## WHAT THE EXERCISE ASKS
Set it all down exactly, every record and every line.

## EXERCISE DATA

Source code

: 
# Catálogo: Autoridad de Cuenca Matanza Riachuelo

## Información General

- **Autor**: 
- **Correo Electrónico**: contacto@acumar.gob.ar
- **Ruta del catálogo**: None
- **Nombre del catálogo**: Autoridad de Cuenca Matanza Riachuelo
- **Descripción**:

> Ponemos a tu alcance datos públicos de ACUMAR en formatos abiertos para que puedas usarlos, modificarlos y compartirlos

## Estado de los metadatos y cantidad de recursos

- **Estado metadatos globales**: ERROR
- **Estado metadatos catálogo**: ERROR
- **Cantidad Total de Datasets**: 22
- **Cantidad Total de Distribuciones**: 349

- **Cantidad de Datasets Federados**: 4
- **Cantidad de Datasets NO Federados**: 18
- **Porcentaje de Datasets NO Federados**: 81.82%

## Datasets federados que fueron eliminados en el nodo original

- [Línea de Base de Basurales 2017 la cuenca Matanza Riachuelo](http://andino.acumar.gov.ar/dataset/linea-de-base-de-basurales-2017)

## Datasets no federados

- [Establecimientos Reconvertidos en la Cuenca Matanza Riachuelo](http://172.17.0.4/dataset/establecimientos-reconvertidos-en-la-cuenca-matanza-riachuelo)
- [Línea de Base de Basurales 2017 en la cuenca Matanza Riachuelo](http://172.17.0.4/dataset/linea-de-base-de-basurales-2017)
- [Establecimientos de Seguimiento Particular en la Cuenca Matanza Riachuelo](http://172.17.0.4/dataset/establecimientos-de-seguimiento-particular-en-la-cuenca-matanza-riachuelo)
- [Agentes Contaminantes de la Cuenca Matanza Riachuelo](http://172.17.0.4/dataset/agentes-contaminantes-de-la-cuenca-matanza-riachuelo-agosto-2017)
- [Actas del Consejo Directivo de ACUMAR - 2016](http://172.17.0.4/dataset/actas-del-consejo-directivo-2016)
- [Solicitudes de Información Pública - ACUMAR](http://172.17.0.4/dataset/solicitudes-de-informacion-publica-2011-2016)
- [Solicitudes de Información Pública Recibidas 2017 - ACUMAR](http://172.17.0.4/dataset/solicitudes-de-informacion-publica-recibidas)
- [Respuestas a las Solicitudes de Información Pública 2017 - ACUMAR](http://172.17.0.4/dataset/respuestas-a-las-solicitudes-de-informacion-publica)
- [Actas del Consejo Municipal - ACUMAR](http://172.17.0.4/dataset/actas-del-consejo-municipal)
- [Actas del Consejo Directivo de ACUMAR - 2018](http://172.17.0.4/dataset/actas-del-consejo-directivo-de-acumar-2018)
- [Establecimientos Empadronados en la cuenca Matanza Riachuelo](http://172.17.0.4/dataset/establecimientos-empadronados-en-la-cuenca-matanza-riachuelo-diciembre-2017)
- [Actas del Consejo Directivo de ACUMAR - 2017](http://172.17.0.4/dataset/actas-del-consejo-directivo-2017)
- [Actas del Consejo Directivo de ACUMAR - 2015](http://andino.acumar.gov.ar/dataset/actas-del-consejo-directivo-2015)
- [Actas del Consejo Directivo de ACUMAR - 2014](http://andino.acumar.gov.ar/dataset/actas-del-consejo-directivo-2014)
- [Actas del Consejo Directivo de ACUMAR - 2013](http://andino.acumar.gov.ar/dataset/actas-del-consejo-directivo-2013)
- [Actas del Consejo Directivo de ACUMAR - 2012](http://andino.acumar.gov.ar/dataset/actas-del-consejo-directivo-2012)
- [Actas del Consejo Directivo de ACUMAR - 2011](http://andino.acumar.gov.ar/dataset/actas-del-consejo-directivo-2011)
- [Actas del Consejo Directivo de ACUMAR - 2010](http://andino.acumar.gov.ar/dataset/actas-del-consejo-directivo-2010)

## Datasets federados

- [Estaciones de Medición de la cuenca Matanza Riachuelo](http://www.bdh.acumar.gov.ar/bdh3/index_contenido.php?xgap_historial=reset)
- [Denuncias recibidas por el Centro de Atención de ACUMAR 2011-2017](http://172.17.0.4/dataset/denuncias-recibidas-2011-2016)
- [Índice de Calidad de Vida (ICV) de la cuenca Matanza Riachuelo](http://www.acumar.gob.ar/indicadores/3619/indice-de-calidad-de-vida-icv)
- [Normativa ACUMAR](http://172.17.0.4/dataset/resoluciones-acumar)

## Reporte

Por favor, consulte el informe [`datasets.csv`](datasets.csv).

## EXERCISE OUTPUT
Source code

: 
# Catálogo: Autoridad de Cuenca Matanza Riachuelo

## Información General

- **Autor**: 
- **Correo Electrónico**: contacto@acumar.gob.ar
- **Ruta del catálogo**: None
- **Nombre del catálogo**: Autoridad de Cuenca Matanza Riachuelo
- **Descripción**:

> Ponemos a tu alcance datos públicos de ACUMAR en formatos abiertos para que puedas usarlos, modificarlos y compartirlos

## Estado de los metadatos y cantidad de recursos

- **Estado metadatos globales**: ERROR
- **Estado metadatos catálogo**: ERROR
- **Cantidad Total de Datasets**: 22
- **Cantidad Total de Distribuciones**: 349

- **Cantidad de Datasets Federados**: 4
- **Cantidad de Datasets NO Federados**: 18
- **Porcentaje de Datasets NO Federados**: 81.82%

## Datasets federados que fueron eliminados en el nodo original

- [Línea de Base de Basurales 2017 la cuenca Matanza Riachuelo](http://andino.acumar.gov.ar/dataset/linea-de-base-de-basurales-2017)

## Datasets no federados

- [Establecimientos Reconvertidos en la Cuenca Matanza Riachuelo](http://172.17.0.4/dataset/establecimientos-reconvertidos-en-la-cuenca-matanza-riachuelo)
- [Línea de Base de Basurales 2017 en la cuenca Matanza Riachuelo](http://172.17.0.4/dataset/linea-de-base-de-basurales-2017)
- [Establecimientos de Seguimiento Particular en la Cuenca Matanza Riachuelo](http://172.17.0.4/dataset/establecimientos-de-seguimiento-particular-en-la-cuenca-matanza-riachuelo)
- [Agentes Contaminantes de la Cuenca Matanza Riachuelo](http://172.17.0.4/dataset/agentes-contaminantes-de-la-cuenca-matanza-riachuelo-agosto-2017)
- [Actas del Consejo Directivo de ACUMAR - 2016](http://172.17.0.4/dataset/actas-del-consejo-directivo-2016)
- [Solicitudes de Información Pública - ACUMAR](http://172.17.0.4/dataset/solicitudes-de-informacion-publica-2011-2016)
- [Solicitudes de Información Pública Recibidas 2017 - ACUMAR](http://172.17.0.4/dataset/solicitudes-de-informacion-publica-recibidas)
- [Respuestas a las Solicitudes de Información Pública 2017 - ACUMAR](http://172.17.0.4/dataset/respuestas-a-las-solicitudes-de-informacion-publica)
- [Actas del Consejo Municipal - ACUMAR](http://172.17.0.4/dataset/actas-del-consejo-municipal)
- [Actas del Consejo Directivo de ACUMAR - 2018](http://172.17.0.4/dataset/actas-del-consejo-directivo-de-acumar-2018)
- [Establecimientos Empadronados en la cuenca Matanza Riachuelo](http://172.17.0.4/dataset/establecimientos-empadronados-en-la-cuenca-matanza-riachuelo-diciembre-2017)
- [Actas del Consejo Directivo de ACUMAR - 2017](http://172.17.0.4/dataset/actas-del-consejo-directivo-2017)
- [Actas del Consejo Directivo de ACUMAR - 2015](http://andino.acumar.gov.ar/dataset/actas-del-consejo-directivo-2015)
- [Actas del Consejo Directivo de ACUMAR - 2014](http://andino.acumar.gov.ar/dataset/actas-del-consejo-directivo-2014)
- [Actas del Consejo Directivo de ACUMAR - 2013](http://andino.acumar.gov.ar/dataset/actas-del-consejo-directivo-2013)
- [Actas del Consejo Directivo de ACUMAR - 2012](http://andino.acumar.gov.ar/dataset/actas-del-consejo-directivo-2012)
- [Actas del Consejo Directivo de ACUMAR - 2011](http://andino.acumar.gov.ar/dataset/actas-del-consejo-directivo-2011)
- [Actas del Consejo Directivo de ACUMAR - 2010](http://andino.acumar.gov.ar/dataset/actas-del-consejo-directivo-2010)

## Datasets federados

- [Estaciones de Medición de la cuenca Matanza Riachuelo](http://www.bdh.acumar.gov.ar/bdh3/index_contenido.php?xgap_historial=reset)
- [Denuncias recibidas por el Centro de Atención de ACUMAR 2011-2017](http://172.17.0.4/dataset/denuncias-recibidas-2011-2016)
- [Índice de Calidad de Vida (ICV) de la cuenca Matanza Riachuelo](http://www.acumar.gob.ar/indicadores/3619/indice-de-calidad-de-vida-icv)
- [Normativa ACUMAR](http://172.17.0.4/dataset/resoluciones-acumar)

## Reporte

Por favor, consulte el informe [`datasets.csv`](datasets.csv).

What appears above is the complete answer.